NAV
Can you describe how the circuit operates , please?
This help me understand how your design works.
Many thanks for you.
andy
1. PWM2 sends a pulsed voltage through Q3 into Q2 base, Q3 is already conducting because it conducts only with zero voltage at the gate.
2. The pulse train triggers the base of Q2 which allows permanent voltage into the base of Q1 and Q1 sends the pulse train into the small transformer which is a 1:10 transformer.
I will discuss that zone a little later.
3. After a set numbers of pulses which is determined by the inductance on the secondary of the transformer, the gate will deploy from PWM1.
The gate pulse must only enter the network when PWM2 is at V-. To ensure this, Q4 will only conduct when its gate voltage is zero, since its gate is driven by PWM2, it is impossible for it to conduct while PWM2 is at V+. Q4 is now in a conductive state.
4. Q4 sends forward voltage into the gate of SCR1, SCR1 is gate triggered only but can only be
turned off when PWM1 voltage is zero, so we started SCR1 with gate voltage but it only turns off when the gating period is at V-.
5. SCR1 now sends forward voltage into the gate of Q3 and this stops PWM2 voltage from driving the transformer for the duration of the gate, since Q3 can only conduct when the gate voltage is zero.
6. During the gating period, SCR1 sends forward voltage into Q6. Q6 can only be conductive when its gate voltage is zero, because Q2 has no output voltage at this time it conducts forward voltage into the Optocoupler CNY17.
7.CNY17 is being driven by a 5Khz pulse from PWM3. The transistor inside CNY17 drives the gate of Q5 at 5Khz, the emitter and collector of Q5 pick up the voltage from the secondary of the transformer and send it into the VIC at 5Khz.
The VIC we know about.
8. Q7 is not conductive during the gate period because its gate only conducts at zero voltage. When the gate period stops it conducts and sends a forward voltage from a permanent live V+ into the gate of SCR2. SCR2 Can only operate with a gate trigger and now completes the circuit back to the pick up coil on the transformer and the spark gap.

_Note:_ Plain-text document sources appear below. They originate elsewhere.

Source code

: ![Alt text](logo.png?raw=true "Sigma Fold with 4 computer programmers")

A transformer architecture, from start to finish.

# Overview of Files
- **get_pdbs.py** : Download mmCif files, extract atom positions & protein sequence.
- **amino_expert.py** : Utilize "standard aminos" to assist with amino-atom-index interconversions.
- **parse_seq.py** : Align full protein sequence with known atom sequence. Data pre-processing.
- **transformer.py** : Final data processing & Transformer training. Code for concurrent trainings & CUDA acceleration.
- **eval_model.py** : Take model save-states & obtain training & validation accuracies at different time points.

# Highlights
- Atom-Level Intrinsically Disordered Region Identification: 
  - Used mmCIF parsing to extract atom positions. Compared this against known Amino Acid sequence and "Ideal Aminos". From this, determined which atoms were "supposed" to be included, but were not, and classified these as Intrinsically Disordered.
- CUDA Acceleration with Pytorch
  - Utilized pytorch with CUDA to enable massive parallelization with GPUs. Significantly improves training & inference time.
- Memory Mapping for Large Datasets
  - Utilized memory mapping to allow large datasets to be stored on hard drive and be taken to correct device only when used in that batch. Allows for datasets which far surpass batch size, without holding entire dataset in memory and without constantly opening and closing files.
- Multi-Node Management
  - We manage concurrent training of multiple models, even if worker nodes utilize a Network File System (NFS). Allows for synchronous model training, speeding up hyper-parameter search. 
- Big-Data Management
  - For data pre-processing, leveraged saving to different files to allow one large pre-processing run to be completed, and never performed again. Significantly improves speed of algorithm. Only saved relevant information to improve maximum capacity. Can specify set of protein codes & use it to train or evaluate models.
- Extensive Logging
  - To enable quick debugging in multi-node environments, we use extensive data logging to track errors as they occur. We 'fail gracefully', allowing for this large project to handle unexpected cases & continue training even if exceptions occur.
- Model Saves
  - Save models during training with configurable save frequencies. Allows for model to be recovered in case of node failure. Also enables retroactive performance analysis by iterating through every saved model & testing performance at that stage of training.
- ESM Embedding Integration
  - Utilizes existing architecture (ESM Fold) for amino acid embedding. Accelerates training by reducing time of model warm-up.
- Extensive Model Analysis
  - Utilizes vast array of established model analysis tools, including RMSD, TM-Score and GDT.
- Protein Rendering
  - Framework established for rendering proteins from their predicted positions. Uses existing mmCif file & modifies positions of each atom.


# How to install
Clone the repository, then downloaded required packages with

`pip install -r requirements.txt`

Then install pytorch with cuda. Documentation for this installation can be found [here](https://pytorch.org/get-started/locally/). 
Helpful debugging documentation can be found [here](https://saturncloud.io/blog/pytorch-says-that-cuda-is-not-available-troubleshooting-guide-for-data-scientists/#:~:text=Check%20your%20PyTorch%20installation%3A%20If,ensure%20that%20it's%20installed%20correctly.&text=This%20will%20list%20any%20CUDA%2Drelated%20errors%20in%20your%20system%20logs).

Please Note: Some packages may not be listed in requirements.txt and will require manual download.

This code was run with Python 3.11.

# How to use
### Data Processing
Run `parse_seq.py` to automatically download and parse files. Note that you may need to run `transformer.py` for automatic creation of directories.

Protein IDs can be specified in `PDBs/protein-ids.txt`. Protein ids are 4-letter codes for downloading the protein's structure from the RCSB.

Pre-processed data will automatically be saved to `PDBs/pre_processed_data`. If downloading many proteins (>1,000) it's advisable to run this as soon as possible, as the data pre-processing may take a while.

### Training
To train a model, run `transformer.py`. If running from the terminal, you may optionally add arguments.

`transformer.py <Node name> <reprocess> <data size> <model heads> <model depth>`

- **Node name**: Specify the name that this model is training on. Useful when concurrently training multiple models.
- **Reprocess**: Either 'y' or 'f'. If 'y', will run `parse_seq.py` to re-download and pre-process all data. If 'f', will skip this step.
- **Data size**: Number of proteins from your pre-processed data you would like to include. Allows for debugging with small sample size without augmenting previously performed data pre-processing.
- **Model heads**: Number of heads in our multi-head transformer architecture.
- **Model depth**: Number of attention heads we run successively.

What the system does:It allows a pulse train to charge the small transformer for a time and then deploys a gating period. During the gate when PWM2 is switched off from the primary, it charges the VIC. The load impedance of the secondary on the small transformer is then intercepted before the primary can see it by the pick up coil which uses a spark gap and a ground to neutralize it. When the primary is opened again on the next forward pulse from PWM2, the load impedance of the small transformer has already been spent by the pick up coil.
You see, transformers that are driven by pulses of DC are very different from AC. On the AC transformers, the load impedance is transferred back to the primary at the cross over nodes of the AC current. On DC there are no nodes to do this just off and on. When a DC pulse ends on a transformer, the transformer becomes isolated from the power source completely because the switch is off. The coils collapse into voltage because of the change in current and the secondary begins to spend energy while the source is switched off from the transformer. The load impedance hits the source of power on the next leading edge of the next pulse. That's how they work. What I've done is to take the load impedance on the small transformer and intercepted it so that the transformer core thinks the pick up coil is the primary. The spark gap neutralizes the load impedance.
Some people might remember me saying that the energy companies rip us off by grounding their impedance to zero before it gets to our houses, well I just did the same thing in return, I grounded my load impedance to match there's. Wahahahahahahahahahahaha.